Speaking of the family, there’s no one here to latch on to particularly. Although Sue and Tom are fairly innocent, they’re not the main focus, so don’t develop much along the way.
Tom, way after the death of his parents decides he now wants to be a girl.
There’s a certain cerebral quality here to McEwan’s writing because this change fits nicely with the ever-changing dynamic of the family. As Tom has begun to distance himself from Jack, he feels the only way to find friendship is by becoming one of the girls.
Jack, on the other hand, is an entirely vile human being – but then there’s the argument that it was his environment that made him this way. A father who was abusive and always shouting at his mother, taking everything out on her had its effect on him.
His mother then chose to ignore anything terrible that happened and quickly swept it under the rug. It gets to the point that this is even detrimental to her health in the end.
These instances lead to a few silly moments, such as where to put the body and the overall hiding of the truth. However, this also adds a slight quirk to the narrative when viewed as a whole.

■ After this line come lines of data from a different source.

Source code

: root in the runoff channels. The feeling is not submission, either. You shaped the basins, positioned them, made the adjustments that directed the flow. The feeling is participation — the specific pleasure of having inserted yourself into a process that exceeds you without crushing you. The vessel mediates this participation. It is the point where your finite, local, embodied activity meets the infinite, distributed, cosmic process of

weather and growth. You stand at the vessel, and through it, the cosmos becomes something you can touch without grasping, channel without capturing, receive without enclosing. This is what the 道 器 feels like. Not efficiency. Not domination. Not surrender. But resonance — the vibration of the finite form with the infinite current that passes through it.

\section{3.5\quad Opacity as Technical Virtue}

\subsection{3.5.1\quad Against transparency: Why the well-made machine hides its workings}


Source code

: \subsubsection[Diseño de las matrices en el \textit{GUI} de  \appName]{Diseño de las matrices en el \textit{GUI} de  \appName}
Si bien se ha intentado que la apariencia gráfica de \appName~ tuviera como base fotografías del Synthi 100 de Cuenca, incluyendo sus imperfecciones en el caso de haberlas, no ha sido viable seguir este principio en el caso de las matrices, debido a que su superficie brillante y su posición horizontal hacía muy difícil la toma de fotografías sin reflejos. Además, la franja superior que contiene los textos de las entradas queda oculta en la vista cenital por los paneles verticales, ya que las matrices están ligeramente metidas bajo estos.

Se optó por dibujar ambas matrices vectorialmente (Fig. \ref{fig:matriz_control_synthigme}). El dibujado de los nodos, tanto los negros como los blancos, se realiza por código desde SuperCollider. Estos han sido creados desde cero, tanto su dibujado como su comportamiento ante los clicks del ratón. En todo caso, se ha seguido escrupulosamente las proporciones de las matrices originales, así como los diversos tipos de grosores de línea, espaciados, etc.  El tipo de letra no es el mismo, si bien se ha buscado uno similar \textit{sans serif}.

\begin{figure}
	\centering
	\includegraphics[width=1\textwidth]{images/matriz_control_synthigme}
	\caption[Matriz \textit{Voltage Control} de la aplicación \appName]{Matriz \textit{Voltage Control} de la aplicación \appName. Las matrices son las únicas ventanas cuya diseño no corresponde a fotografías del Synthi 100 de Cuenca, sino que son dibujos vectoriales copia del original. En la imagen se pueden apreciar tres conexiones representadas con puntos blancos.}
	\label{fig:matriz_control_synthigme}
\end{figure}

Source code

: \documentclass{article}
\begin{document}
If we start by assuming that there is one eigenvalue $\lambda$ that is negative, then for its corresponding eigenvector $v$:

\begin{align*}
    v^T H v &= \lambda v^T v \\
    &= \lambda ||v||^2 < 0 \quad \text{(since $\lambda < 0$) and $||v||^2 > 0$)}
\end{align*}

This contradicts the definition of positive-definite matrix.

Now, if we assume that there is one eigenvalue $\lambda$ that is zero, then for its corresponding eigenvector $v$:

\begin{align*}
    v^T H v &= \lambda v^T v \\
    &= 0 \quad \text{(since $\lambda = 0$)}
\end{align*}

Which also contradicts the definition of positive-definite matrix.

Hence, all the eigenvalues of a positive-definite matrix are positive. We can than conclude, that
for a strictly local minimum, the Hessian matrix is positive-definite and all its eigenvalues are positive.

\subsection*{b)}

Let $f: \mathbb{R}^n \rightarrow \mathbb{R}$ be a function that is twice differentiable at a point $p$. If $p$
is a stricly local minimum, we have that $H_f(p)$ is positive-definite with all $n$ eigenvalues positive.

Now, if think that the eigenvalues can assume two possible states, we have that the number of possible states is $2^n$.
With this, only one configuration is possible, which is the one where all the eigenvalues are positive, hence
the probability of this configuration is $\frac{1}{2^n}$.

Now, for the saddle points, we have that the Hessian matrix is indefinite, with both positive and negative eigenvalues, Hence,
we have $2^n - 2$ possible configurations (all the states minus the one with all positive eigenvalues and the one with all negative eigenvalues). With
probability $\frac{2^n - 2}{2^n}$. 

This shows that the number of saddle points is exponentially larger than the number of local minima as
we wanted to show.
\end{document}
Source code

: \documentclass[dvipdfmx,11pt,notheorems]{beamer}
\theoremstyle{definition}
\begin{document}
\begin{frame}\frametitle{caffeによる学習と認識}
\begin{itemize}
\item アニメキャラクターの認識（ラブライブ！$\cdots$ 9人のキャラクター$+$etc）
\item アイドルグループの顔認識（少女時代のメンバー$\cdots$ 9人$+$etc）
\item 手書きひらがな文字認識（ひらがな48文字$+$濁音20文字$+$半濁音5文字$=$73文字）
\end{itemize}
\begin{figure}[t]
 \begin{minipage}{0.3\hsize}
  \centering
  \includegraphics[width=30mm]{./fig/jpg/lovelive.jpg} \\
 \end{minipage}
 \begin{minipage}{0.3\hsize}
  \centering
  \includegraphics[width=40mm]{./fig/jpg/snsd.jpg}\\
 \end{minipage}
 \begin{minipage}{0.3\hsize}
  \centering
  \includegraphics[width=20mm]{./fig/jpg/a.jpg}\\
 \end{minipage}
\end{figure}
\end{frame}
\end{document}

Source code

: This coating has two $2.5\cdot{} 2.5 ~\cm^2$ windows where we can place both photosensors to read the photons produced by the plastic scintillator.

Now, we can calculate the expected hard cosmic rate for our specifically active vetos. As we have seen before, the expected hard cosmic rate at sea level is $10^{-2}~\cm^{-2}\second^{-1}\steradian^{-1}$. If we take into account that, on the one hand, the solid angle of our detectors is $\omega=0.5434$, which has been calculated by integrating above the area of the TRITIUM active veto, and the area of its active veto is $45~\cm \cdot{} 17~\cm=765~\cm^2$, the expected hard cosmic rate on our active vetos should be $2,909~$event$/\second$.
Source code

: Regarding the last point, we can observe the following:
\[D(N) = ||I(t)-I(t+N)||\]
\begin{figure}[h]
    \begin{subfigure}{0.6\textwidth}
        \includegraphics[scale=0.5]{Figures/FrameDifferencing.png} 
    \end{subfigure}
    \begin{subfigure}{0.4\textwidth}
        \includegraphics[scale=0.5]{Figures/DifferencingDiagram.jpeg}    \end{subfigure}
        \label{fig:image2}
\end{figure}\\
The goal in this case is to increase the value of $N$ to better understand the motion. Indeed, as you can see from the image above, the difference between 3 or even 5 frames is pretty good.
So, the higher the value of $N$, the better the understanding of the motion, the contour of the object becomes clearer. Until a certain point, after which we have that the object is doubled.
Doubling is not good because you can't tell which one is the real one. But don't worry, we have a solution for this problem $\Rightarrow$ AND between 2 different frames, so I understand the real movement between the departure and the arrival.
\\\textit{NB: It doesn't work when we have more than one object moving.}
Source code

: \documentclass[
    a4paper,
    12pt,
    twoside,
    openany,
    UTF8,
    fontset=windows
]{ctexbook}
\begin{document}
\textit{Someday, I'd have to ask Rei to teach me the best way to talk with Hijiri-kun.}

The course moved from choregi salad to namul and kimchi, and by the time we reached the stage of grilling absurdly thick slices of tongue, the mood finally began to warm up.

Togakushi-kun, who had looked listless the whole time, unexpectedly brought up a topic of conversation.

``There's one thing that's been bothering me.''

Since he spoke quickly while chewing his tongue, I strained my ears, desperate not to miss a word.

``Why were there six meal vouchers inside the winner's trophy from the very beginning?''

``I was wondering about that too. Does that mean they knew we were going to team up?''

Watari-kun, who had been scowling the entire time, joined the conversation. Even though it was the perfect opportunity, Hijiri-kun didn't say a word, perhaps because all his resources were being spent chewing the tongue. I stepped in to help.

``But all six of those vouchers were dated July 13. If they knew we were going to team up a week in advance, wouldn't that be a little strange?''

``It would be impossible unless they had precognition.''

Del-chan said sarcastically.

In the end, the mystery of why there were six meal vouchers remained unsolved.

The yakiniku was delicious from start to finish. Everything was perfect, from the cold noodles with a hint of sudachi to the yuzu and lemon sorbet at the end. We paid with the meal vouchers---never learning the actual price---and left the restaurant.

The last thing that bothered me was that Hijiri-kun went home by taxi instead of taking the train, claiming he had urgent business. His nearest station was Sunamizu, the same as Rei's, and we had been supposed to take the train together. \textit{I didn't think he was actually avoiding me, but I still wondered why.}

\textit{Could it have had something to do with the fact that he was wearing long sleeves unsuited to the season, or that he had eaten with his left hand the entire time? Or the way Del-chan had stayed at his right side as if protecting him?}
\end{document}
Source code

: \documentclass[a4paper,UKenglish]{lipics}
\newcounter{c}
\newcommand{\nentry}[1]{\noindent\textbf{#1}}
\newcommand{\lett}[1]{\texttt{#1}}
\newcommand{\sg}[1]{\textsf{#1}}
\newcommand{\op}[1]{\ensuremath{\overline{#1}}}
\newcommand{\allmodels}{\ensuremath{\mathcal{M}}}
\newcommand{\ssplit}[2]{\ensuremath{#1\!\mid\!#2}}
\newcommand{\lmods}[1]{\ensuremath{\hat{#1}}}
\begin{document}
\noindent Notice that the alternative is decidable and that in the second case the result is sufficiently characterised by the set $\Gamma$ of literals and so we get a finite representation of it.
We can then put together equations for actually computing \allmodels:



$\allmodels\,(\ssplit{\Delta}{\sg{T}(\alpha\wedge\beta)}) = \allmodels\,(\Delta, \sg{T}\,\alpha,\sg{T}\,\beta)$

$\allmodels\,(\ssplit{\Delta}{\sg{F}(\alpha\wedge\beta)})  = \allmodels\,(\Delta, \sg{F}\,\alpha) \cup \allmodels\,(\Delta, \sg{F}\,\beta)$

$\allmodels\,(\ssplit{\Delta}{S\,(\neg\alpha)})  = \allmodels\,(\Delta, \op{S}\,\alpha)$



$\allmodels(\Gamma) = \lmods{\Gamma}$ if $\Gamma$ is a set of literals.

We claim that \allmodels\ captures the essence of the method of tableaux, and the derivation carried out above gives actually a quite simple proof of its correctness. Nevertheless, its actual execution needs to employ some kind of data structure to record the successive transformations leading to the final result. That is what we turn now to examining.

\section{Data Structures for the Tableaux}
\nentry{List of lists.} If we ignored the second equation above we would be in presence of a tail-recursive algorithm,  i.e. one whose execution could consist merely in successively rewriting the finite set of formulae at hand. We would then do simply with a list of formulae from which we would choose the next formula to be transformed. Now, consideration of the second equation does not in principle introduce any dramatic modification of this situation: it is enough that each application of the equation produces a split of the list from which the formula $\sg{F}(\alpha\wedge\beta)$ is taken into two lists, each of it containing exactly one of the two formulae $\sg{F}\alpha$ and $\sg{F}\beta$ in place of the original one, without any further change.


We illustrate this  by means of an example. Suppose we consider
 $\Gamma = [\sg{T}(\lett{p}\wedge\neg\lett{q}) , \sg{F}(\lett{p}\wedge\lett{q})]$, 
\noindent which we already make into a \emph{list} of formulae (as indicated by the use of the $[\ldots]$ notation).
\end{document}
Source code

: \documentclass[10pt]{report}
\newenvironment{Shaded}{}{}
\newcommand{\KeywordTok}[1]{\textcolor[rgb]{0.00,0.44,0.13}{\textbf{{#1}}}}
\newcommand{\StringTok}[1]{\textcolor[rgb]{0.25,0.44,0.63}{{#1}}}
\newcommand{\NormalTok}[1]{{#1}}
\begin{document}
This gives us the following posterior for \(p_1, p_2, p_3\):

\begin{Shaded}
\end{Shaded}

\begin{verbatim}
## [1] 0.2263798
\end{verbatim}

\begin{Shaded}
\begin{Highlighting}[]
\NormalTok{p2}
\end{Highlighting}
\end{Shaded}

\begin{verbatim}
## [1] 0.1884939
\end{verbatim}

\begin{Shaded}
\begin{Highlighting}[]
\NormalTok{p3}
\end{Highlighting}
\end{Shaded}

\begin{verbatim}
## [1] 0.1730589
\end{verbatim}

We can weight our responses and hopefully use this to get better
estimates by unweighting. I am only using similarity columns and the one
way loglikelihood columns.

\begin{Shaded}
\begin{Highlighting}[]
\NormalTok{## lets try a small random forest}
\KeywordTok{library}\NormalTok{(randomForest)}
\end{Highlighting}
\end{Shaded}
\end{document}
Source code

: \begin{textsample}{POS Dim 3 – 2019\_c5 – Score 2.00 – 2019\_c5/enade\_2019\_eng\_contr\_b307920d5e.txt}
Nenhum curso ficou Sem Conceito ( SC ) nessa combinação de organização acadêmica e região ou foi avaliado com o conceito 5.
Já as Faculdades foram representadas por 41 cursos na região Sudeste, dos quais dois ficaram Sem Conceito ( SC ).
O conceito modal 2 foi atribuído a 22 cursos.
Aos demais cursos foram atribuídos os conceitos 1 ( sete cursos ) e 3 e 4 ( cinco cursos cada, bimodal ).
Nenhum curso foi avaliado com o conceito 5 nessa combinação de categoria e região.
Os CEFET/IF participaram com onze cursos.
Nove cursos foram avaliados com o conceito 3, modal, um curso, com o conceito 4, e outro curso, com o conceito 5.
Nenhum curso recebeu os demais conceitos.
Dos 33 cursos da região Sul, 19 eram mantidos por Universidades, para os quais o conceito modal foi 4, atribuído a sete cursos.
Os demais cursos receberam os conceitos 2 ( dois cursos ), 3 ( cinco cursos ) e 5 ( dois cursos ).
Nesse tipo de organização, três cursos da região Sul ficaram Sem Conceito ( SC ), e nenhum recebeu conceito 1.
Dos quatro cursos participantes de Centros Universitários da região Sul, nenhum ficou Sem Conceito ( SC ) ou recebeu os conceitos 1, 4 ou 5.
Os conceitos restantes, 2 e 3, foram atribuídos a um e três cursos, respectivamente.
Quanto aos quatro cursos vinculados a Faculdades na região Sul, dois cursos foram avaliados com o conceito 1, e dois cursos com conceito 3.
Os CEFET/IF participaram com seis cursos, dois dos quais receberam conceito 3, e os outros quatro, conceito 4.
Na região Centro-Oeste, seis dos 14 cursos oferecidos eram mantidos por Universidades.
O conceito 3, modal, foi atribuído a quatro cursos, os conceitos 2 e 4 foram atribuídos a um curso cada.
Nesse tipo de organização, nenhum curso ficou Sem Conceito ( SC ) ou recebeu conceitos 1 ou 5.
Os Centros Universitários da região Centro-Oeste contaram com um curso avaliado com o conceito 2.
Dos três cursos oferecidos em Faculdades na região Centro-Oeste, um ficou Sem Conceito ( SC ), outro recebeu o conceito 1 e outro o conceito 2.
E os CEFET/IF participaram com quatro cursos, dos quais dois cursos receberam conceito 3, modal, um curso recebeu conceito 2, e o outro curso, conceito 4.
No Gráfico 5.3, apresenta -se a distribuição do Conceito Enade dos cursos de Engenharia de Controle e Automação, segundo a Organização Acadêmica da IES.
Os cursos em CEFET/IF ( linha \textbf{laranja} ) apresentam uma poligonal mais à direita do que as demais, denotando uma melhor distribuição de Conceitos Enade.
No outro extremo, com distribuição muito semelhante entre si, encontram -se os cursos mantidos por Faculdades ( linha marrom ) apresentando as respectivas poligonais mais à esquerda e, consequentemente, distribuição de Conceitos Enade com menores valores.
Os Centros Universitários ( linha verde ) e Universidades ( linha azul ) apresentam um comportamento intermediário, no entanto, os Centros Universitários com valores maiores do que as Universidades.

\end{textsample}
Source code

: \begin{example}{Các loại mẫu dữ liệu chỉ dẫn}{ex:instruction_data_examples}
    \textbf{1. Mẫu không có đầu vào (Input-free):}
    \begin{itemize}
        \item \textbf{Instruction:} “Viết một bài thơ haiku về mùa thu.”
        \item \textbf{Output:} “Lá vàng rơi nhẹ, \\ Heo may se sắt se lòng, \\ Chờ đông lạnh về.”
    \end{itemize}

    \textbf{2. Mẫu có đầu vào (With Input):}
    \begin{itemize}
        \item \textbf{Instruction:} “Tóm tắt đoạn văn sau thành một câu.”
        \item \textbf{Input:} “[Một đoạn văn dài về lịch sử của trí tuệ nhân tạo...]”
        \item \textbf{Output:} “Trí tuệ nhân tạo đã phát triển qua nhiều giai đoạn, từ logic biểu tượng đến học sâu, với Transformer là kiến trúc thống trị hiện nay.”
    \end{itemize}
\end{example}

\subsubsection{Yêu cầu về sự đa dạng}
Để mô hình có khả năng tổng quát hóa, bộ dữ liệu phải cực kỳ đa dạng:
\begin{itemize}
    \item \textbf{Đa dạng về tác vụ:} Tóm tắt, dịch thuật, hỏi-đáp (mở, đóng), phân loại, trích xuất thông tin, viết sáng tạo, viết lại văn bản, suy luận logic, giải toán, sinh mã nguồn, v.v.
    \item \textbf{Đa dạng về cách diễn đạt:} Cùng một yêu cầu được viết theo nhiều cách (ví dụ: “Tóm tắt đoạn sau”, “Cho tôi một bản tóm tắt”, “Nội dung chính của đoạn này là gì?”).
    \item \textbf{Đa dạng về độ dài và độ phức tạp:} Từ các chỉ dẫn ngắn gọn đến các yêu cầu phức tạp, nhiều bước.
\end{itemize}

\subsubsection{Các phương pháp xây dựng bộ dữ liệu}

The Cement Garden is an excellent if at times, difficult book to read.
The writing is crisp and clear, often presenting a frenetic quality that increases tension as the plot unfolds. The characters are as repellent as the narrative of deceit and hinge on the line of repugnant.
However, it is still a book of excellent quality, especially portraying McEwan’s early progression into realms that most authors fear to tread.